**WHAT THE TASK REQUIRES:**
Check each line of the records below for the word "data" and copy those where it appears.

### RECORDS PROVIDED

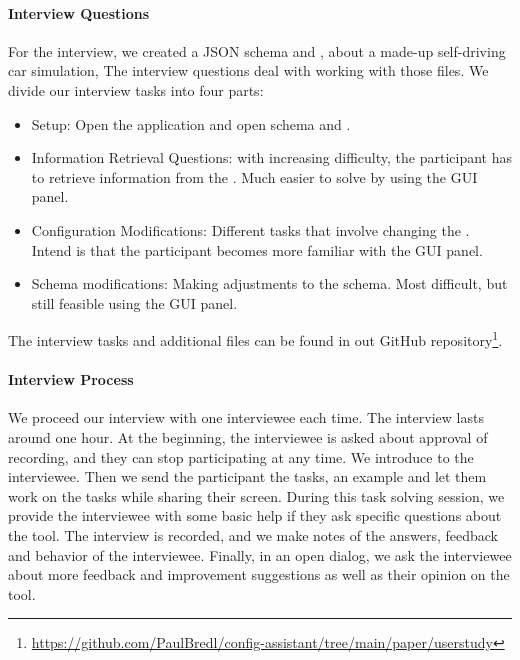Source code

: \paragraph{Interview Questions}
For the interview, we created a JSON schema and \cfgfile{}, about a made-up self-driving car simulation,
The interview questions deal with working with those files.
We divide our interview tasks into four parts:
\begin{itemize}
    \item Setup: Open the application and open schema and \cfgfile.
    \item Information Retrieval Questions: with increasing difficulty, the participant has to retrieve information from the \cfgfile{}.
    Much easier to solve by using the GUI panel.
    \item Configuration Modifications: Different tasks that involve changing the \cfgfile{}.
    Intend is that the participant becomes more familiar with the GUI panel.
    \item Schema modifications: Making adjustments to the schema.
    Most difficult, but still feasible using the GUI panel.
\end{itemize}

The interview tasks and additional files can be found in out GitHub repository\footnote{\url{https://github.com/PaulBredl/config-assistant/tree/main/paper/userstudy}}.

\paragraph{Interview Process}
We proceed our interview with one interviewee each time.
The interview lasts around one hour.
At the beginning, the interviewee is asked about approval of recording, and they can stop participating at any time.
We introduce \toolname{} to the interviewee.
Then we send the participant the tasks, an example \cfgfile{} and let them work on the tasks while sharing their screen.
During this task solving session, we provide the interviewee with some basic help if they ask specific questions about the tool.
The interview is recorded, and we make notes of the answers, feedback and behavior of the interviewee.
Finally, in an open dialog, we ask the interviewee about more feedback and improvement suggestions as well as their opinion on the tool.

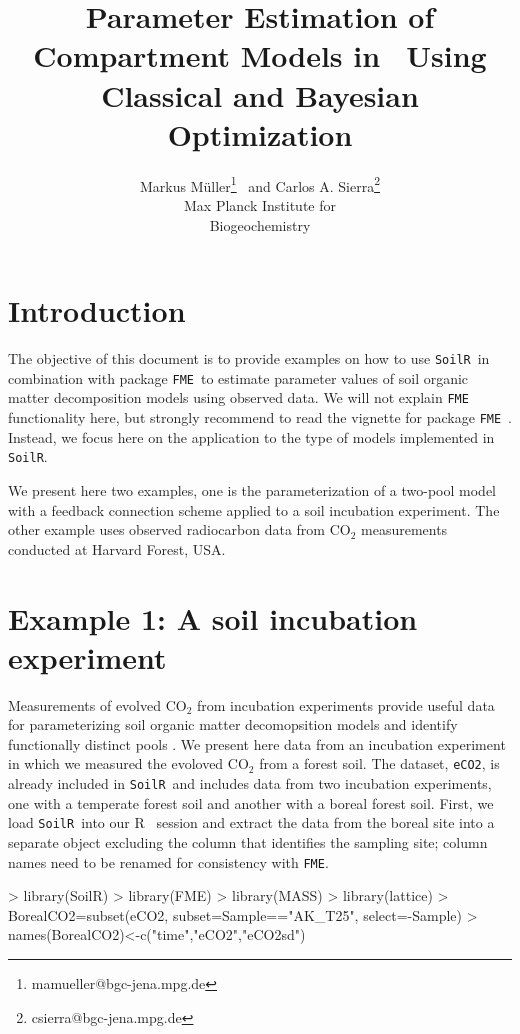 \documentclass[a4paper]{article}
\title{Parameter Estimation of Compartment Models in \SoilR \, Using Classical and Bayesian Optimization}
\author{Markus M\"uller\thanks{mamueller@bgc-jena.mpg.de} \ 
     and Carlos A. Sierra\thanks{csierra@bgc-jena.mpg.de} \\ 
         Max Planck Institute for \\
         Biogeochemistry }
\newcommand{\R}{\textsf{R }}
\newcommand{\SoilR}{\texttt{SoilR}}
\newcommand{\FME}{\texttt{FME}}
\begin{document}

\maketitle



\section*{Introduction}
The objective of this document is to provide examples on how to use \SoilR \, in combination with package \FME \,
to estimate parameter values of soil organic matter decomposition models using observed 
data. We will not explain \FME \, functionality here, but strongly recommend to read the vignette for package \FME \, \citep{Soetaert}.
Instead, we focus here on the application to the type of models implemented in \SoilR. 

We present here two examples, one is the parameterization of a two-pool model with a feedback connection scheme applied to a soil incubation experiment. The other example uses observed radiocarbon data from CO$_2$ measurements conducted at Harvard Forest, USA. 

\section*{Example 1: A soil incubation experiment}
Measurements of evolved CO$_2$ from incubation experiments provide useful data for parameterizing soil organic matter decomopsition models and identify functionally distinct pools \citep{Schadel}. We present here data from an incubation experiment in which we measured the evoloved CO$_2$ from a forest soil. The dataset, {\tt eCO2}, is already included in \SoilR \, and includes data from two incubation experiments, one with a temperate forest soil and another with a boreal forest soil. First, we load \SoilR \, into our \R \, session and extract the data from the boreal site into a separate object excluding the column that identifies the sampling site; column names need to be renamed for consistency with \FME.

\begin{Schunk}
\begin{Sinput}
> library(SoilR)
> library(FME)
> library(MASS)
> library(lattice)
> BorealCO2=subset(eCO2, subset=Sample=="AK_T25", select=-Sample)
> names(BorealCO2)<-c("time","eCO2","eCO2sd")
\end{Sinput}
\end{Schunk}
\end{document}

######

**WRITTEN ANSWER:**
data. We will not explain \FME \, functionality here, but strongly recommend to read the vignette for package \FME \, \citep{Soetaert}.
We present here two examples, one is the parameterization of a two-pool model with a feedback connection scheme applied to a soil incubation experiment. The other example uses observed radiocarbon data from CO$_2$ measurements conducted at Harvard Forest, USA. 
Measurements of evolved CO$_2$ from incubation experiments provide useful data for parameterizing soil organic matter decomopsition models and identify functionally distinct pools \citep{Schadel}. We present here data from an incubation experiment in which we measured the evoloved CO$_2$ from a forest soil. The dataset, {\tt eCO2}, is already included in \SoilR \, and includes data from two incubation experiments, one with a temperate forest soil and another with a boreal forest soil. First, we load \SoilR \, into our \R \, session and extract the data from the boreal site into a separate object excluding the column that identifies the sampling site; column names need to be renamed for consistency with \FME.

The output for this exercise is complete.